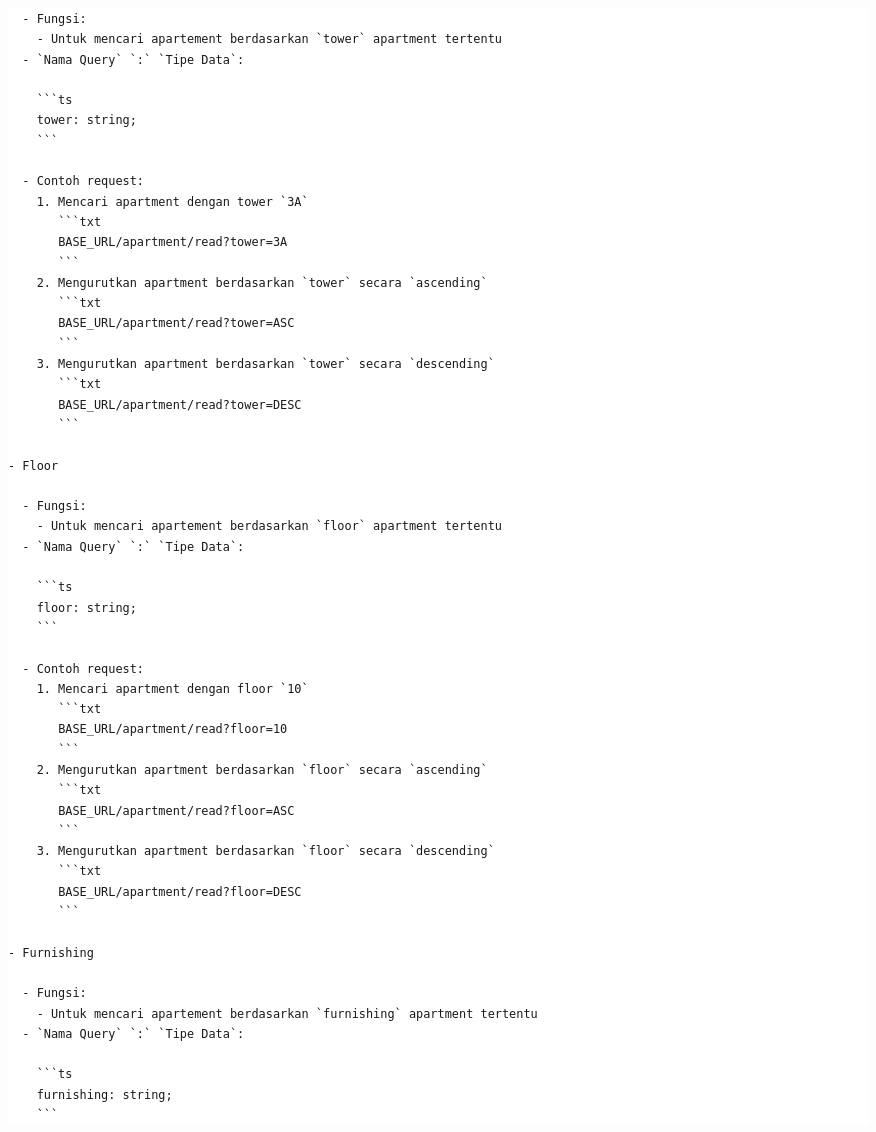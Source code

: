       - Fungsi:
        - Untuk mencari apartement berdasarkan `tower` apartment tertentu
      - `Nama Query` `:` `Tipe Data`:

        ```ts
        tower: string;
        ```

      - Contoh request:
        1. Mencari apartment dengan tower `3A`
           ```txt
           BASE_URL/apartment/read?tower=3A
           ```
        2. Mengurutkan apartment berdasarkan `tower` secara `ascending`
           ```txt
           BASE_URL/apartment/read?tower=ASC
           ```
        3. Mengurutkan apartment berdasarkan `tower` secara `descending`
           ```txt
           BASE_URL/apartment/read?tower=DESC
           ```

    - Floor

      - Fungsi:
        - Untuk mencari apartement berdasarkan `floor` apartment tertentu
      - `Nama Query` `:` `Tipe Data`:

        ```ts
        floor: string;
        ```

      - Contoh request:
        1. Mencari apartment dengan floor `10`
           ```txt
           BASE_URL/apartment/read?floor=10
           ```
        2. Mengurutkan apartment berdasarkan `floor` secara `ascending`
           ```txt
           BASE_URL/apartment/read?floor=ASC
           ```
        3. Mengurutkan apartment berdasarkan `floor` secara `descending`
           ```txt
           BASE_URL/apartment/read?floor=DESC
           ```

    - Furnishing

      - Fungsi:
        - Untuk mencari apartement berdasarkan `furnishing` apartment tertentu
      - `Nama Query` `:` `Tipe Data`:

        ```ts
        furnishing: string;
        ```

···

• [WHAT YOU ARE ASKED TO DO]: Read each line of the material, and wherever the word "Mengurutkan" turns up, copy that line.

• [OUTPUT FOR THIS TASK]:
        2. Mengurutkan apartment berdasarkan `tower` secara `ascending`
        3. Mengurutkan apartment berdasarkan `tower` secara `descending`
        2. Mengurutkan apartment berdasarkan `floor` secara `ascending`
        3. Mengurutkan apartment berdasarkan `floor` secara `descending`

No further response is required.